Australian navy turned back a boat to Indonesia carrying eighteen people – including three asylum seekers, Indonesia’s navy says.

The navy has issued a statement based on accounts given by the crew who were found on a wooden boat stranded on a small island in eastern Indonesia

According to the ABC, the crew reportedly told navy investigators two Australian warships towed back their boat and loaded three extra people on board.

The three people – reportedly asylum seekers – were escorted back to Indonesian waters. One from Indonesia and two from Albania.

The boat was allegedly in Australian waters on May 1 carrying 18 asylum seekers from India and Nepal towards Ashmore Reef.

The crew said the Australian ships escorted them back to Indonesian territory a day later.

The revelations come as last week Prime Minister Tony Abbott cancelled a planned trip to Bali due to an “on-water operation” which Australian government sources believe had the potential to cause “embarrassment” to the Indonesian government.

However on Tuesday, Immigration Minister Scott Morrison said the visit was cancelled to allow Mr Abbott to concentrate on next week’s federal budget, according to ABC.

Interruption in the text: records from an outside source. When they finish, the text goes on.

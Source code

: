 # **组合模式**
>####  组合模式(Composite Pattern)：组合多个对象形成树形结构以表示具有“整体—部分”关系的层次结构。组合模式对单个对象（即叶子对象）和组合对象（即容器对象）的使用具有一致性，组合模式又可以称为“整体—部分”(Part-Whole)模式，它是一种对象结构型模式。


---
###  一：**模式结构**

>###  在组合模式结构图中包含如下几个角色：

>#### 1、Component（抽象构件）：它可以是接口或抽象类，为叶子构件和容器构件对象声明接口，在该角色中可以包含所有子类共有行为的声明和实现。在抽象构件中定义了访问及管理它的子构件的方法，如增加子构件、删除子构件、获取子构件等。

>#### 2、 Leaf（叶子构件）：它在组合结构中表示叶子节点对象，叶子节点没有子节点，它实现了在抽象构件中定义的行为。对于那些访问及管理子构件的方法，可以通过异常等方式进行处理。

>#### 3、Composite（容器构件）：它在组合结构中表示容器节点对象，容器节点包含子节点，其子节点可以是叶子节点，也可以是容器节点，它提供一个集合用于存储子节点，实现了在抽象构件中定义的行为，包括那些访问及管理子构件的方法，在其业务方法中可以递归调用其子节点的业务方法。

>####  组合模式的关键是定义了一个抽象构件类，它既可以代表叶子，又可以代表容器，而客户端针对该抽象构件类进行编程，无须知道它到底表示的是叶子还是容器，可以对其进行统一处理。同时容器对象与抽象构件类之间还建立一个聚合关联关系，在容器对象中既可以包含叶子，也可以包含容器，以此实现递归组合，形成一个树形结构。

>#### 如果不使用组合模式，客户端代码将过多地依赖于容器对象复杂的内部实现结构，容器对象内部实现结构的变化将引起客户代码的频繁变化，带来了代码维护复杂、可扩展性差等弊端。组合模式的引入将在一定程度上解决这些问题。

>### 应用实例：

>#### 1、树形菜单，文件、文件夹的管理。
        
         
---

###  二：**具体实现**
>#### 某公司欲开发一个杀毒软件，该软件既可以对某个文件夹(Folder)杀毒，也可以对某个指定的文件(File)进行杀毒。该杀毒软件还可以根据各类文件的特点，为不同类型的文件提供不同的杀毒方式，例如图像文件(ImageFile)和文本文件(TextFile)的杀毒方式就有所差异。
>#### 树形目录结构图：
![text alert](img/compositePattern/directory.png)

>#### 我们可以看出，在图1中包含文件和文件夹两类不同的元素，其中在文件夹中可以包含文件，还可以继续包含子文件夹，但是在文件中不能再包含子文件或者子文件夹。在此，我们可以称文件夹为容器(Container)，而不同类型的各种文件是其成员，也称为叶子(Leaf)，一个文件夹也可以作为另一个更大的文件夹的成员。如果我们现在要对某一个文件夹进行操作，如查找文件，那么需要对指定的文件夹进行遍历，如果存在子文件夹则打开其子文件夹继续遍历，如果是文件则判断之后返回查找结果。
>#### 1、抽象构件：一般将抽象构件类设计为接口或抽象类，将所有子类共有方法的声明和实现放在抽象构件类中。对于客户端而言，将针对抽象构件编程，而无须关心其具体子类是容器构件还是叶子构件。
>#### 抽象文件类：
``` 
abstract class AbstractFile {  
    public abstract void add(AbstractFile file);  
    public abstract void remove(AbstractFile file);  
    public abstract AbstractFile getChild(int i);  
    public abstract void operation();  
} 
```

This is the eight confirmed Australian turn-back operation since the first boat arrived on December 19, according to reports in Fairfax.

In early February, about 34 refugees from Iran, Pakistan, Bangladesh and Nepal were returned in one of Australia’s unsinkable orange lifeboats.

This controversy comes as a former Salvation Army worker says asylum seekers in Manus Island face regular racist slurs, beatings and unwanted sexual advances.

Nicole Judge, a worker on the island, said she was “shocked and distressed” at the conditions on Manus Island when she arrived in September last year.

In the submission to the Senate inquiry, Ms Judge claims there was sexual activity in the so-called “rape-dungeon” in one of the compounds and was told by the guards to carry a “rape whistle” whilst inside the centre.

When she told Salvation Army staff that a young Myanmar asylum seeker was walking away from a toilet block in pain, her Salvation Army team leader dismissed her concerns, saying that “because these transferees are Muslim and actively engaging in prayer that any sexual activity would have been consensual”.

No follow up occurred, she said.

Ms Judge was told she was “stupid” and “good luck” when she reported another asylum seeker being beaten against a wall with a metal bed frame by two G4S guards.

She said that asylum seekers with mental illness are kept in separate compounds and heard screaming and shaking the fence, when she walked past.